Even if I could get through that, somehow survive the shame, the agony of being forced to relive Zander’s death in a roomful of people, people who were all judging me, despising me, what then? What if I went to prison? Despite the reassurances from my barristers, the promise to do their very best to stop that happening, the prospect of jail terrified me. Not for myself so much – although I had no idea how I would bear it, cope with being locked up, maybe for years – but for Nell. How would I survive, knowing that she was out here in the world without me, and bearing the stigma of a mother in prison?

I swallowed hard, my orange, mango and pineapple juice turning to acid in my mouth. Suddenly all I wanted to do was run, to take Nell and go somewhere far, far away where nobody would ever find us. I wouldn’t, of course, though. Because this was all my doing. My fault. And people who did things like I had done have to be punished. It is just how it is.

Now, as I watched Nell back in front of the camera, looking so beautiful and, for now, so happy again, moving with the music, laughing as Mel called out encouragement, my one bright light in this awful darkness, my reason to keep going, to keep working, to keep living, my eyes blurred, a sudden light-headedness making me grope for the wall behind me for support. Oh God, was it happening again?

My breath quickened, that creeping sense of unease not crawling but rushing this time up my spine, and then suddenly, without warning, I was back there. Back in September. Back outside the house, the afternoon sun hot on my neck. Isla and Nell running inside, and me unbuckling Zander’s seat belt, a little unsteady on my feet, but still able to scoop my slumbering baby out of the car and walk up the path with him. Me, putting him gently into his pram in the cool living room, dropping a kiss on his forehead before gratefully sinking onto the nearest sofa …

What?

I gasped out loud, feeling panicky, heart pounding, eyes snapping open now, fixing on Mel and Nell, still happily engrossed in the shoot, oblivious. And then, just as quickly, the picture in my head faded, and I slid down the wall, shaking, sweat beading on my forehead.

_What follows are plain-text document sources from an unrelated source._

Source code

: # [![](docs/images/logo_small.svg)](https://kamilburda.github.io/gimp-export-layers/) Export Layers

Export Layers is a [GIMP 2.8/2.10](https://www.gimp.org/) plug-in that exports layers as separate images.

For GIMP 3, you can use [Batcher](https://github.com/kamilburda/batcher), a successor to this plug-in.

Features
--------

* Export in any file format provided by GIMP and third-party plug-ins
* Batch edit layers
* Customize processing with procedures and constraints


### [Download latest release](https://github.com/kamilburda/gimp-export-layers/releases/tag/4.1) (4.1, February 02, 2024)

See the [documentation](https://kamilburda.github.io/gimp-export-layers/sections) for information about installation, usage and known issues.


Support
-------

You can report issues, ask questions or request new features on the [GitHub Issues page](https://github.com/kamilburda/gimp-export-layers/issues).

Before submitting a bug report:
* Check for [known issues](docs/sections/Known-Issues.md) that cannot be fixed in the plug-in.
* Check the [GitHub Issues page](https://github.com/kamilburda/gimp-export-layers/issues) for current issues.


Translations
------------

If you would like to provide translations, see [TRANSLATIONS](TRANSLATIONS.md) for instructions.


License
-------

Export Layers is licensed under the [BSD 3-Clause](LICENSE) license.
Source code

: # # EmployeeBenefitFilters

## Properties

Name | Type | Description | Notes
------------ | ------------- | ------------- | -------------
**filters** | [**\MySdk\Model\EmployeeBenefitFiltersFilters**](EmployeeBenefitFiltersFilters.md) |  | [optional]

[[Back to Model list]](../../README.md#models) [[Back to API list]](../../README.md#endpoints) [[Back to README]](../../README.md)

What was going on? What was happening to me? What had that been – my imagination, a hallucination, a memory? Could it actually be a memory, after all this time? But no, it made no sense. That wasn’t what had happened. Was I going mad, then? Or, I thought, wiping a hand shakily across my forehead, could that have been a false memory, wishful thinking, something conjured up by my sick mind? It had to be, hadn’t it? Because it didn’t match, didn’t match at all what happened later, and I clearly remembered that. The screams, the terror. Flora stumbling into the room with Zander limp in her arms and tears running down her face, people shouting out on the street, sirens blaring. I remembered all that with absolute, nightmarish clarity.

I killed my baby. My son is dead, it was my fault, and I’ll be paying the price forever. So that wasn’t a memory, then. It can’t have been. And yet …

I stood up slowly, my breathing less erratic now, a strange calm descending. I didn’t know why I’d just seen, felt, remembered, imagined, whatever, what I had. But now, I had the strongest feeling, the deepest certainty, that something was definitely wrong. Something was wrong with the way it happened. With the way everyone said it happened. Something was wrong with the way they said my baby died.